Starting approximately 700 yards below the Scofield Dam, public access along the river will not be allowed, including for fishing and hunting. Lower Fish Creek is a Blue Ribbon Fishery and popular brown trout fishing spot, as well as an area where people hunt ducks or cross through while elk hunting.
No-trespass signs were posted before the fall archery hunts in 2019, but some individuals disregarded them. To help prevent conflicts for the private landowner, Utah Division of Wildlife Resources conservation officers will be patrolling the area and enforcing trespass laws along this portion of the river.
"There is a common misconception that people think if they walk down the stream bed, they are not breaking trespass laws on private property," DWR Lt. Roger Kerstetter said. "However, that is not accurate. There was some trespassing last fall after the access change, and we want to try and educate the public and prevent any problems this spring."

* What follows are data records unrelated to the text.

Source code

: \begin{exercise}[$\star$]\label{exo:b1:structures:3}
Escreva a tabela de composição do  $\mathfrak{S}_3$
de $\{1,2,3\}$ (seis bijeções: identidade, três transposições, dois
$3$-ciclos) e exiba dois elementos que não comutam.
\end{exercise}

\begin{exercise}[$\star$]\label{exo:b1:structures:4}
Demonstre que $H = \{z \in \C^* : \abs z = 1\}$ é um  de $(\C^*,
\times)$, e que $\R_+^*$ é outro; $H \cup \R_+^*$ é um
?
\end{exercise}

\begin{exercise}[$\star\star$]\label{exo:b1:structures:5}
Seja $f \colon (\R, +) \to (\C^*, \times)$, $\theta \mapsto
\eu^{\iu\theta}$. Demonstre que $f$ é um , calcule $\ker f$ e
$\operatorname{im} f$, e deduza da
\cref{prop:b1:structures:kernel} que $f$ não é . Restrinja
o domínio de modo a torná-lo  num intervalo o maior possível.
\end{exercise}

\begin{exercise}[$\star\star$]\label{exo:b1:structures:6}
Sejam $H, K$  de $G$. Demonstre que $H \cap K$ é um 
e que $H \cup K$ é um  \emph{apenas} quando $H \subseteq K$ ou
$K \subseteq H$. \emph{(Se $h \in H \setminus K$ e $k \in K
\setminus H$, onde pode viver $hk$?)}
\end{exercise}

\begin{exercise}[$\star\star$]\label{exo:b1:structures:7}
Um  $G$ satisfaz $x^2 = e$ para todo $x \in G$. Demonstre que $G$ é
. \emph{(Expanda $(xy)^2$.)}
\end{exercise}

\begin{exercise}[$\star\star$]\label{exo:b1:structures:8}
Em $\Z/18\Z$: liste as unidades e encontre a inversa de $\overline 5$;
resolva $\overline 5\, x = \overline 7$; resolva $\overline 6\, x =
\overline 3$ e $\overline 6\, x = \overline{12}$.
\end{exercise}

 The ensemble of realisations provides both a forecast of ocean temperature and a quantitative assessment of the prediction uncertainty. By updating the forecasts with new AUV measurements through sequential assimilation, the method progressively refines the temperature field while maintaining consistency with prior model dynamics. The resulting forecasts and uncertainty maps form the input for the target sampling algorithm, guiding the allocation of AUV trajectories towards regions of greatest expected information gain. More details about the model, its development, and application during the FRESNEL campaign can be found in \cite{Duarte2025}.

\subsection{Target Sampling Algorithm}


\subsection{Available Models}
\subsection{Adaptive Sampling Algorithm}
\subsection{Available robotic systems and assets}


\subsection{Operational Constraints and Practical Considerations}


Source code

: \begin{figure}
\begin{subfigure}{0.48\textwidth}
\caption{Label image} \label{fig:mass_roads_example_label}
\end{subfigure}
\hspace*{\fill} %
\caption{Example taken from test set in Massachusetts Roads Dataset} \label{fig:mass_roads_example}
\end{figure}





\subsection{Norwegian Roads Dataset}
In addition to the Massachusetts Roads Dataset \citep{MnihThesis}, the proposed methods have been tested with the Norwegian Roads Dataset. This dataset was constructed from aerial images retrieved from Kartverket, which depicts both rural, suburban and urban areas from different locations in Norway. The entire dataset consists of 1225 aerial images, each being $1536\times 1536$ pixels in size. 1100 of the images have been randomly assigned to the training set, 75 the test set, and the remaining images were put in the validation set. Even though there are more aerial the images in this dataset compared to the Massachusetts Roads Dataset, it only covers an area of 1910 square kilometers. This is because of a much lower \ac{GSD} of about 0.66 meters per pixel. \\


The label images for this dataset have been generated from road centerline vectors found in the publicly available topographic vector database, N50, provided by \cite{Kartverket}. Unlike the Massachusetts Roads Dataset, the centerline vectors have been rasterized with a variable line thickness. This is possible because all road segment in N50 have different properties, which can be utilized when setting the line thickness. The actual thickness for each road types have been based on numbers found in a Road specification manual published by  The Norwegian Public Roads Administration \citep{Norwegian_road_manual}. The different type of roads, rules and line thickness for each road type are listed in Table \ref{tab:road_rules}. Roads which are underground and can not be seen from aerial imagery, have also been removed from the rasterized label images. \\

Those who want to fish the lower portion of the river may still access 5.5 miles of it through the DWR's Lower Fish Creek Wildlife Management Area. You can reach the WMA from Highway 6 at the Colton Bridge, at mile marker 218. The road climbs a long ridge, rising to the south and passing through trees. From the ridge top, a winding road leads down the steep, north-facing, conifer-covered slopes to a point on Lower Fish Creek, located 2 miles south of Scofield Reservoir. You can see a map of the 7,547-acre Lower Fish Creek WMA and more details on the DWR website.
A trespassing citation is a class B misdemeanor.